"If your father and grandfather were able to live and reproduce at a later age, this might predict that you yourself live in an environment that is somewhat similar - an environment with less accidental deaths or in which men are only able to find a partner at later ages," said Dan T.A. Eisenberg, doctoral candidate in anthropologist at Northwestern University.
"In such an environment, investing more in a body capable of reaching these late ages could be an adaptive strategy from an evolutionary perspective," added Eisenberg, the journal Proceedings of the National Academy of Sciences reports.
The study, which was conducted in the Philippines, found that children of older fathers not only inherit longer telomeres, which are DNA found at the ends of chromosomes, but that the association of paternal age with offspring telomere length is cumulative across multiple generations, according to a Northwestern statement.

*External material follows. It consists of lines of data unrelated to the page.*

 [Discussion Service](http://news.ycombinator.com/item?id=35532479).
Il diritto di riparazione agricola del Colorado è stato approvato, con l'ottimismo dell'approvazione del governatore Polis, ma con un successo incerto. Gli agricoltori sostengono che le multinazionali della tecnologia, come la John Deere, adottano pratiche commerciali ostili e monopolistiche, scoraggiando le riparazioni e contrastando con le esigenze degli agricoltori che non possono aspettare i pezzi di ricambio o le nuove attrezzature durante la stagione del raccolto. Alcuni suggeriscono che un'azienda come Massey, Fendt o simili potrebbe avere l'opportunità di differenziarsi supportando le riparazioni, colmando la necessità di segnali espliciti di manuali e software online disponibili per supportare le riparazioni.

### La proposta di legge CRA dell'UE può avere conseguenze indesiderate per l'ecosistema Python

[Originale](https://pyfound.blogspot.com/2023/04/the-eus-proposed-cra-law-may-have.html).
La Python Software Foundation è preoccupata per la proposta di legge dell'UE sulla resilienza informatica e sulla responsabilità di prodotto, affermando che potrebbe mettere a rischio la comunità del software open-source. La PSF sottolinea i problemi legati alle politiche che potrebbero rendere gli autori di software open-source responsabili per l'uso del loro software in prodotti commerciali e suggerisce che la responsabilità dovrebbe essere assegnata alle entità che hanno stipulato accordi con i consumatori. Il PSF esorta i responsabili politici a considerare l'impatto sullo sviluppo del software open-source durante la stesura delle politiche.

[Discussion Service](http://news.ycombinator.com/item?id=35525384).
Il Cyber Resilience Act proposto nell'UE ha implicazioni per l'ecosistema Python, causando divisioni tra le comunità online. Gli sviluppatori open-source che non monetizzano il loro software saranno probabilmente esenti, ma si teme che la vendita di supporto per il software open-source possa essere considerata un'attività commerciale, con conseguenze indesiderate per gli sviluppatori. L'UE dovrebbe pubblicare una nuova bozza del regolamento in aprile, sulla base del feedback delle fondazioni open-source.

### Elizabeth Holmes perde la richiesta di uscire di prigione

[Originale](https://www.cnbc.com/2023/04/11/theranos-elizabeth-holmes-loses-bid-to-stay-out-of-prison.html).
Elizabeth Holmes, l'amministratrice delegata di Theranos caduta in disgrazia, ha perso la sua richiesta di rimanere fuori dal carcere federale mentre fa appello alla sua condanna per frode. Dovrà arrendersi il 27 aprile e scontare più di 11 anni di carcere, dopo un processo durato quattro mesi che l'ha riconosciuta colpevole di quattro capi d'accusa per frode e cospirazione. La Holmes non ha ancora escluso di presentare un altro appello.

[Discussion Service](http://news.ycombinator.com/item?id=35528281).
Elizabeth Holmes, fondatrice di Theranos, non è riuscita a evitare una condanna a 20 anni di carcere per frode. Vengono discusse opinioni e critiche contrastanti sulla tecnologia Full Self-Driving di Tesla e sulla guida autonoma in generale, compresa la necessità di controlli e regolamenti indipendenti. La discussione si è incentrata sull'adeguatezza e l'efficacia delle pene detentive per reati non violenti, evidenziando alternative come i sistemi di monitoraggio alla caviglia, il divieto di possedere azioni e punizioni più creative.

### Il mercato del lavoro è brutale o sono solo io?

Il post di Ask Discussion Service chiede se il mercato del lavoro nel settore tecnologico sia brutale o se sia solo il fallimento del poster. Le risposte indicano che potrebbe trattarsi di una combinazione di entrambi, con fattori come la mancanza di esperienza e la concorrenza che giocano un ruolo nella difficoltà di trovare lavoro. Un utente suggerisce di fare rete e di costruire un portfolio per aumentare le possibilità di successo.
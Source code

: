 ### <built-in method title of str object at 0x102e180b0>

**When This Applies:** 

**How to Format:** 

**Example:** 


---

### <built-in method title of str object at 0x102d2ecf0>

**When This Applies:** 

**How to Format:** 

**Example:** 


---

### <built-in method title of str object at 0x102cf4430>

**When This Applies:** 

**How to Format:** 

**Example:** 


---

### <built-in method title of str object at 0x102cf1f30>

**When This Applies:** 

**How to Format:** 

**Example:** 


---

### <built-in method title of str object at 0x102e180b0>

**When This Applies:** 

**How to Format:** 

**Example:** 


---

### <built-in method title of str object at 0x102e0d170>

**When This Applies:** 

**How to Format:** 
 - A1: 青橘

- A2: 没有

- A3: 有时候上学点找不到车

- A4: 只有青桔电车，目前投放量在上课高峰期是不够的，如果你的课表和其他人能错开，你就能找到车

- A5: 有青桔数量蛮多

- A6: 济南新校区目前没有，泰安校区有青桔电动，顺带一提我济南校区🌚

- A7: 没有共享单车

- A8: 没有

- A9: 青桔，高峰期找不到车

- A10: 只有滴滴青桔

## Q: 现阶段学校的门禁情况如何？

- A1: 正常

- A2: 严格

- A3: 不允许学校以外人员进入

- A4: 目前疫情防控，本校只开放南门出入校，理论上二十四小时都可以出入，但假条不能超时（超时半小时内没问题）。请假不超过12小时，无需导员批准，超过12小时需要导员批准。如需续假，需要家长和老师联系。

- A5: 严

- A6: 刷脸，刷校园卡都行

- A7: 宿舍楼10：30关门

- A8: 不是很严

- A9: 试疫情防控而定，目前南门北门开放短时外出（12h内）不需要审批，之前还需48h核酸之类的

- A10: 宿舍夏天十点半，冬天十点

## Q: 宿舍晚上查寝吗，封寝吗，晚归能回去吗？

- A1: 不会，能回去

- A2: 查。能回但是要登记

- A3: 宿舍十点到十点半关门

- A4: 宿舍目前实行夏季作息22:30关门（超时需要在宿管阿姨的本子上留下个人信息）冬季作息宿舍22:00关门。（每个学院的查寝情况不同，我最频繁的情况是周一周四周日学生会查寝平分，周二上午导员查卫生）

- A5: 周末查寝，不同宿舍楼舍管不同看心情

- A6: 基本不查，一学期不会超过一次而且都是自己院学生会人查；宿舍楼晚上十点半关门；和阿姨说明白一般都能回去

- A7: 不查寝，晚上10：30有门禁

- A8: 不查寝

Shorter telomeres seem to be a cause of ill health that occurs with aging - longer telomeres seem to promote slower aging. It appears that as men delay reproduction, they will pass on longer telomeres to offspring, which may facilitate extension of life span and allow reproducing at older ages.
Christopher W. Kuzawa, associate professor of anthropology at Northwestern and study co-author, said: "If our recent ancestors waited until later in adulthood before they reproduced, it would make sense for our bodies to prepare for something similar by investing the extra resources necessary to maintain healthy functioning at more advanced ages."
"When we think of adaptation, we tend to think of it happening over hundreds of generations," Eisenberg said. "This study illustrates a means by which much more rapid adaptive genetic changes might occur over just a few generations."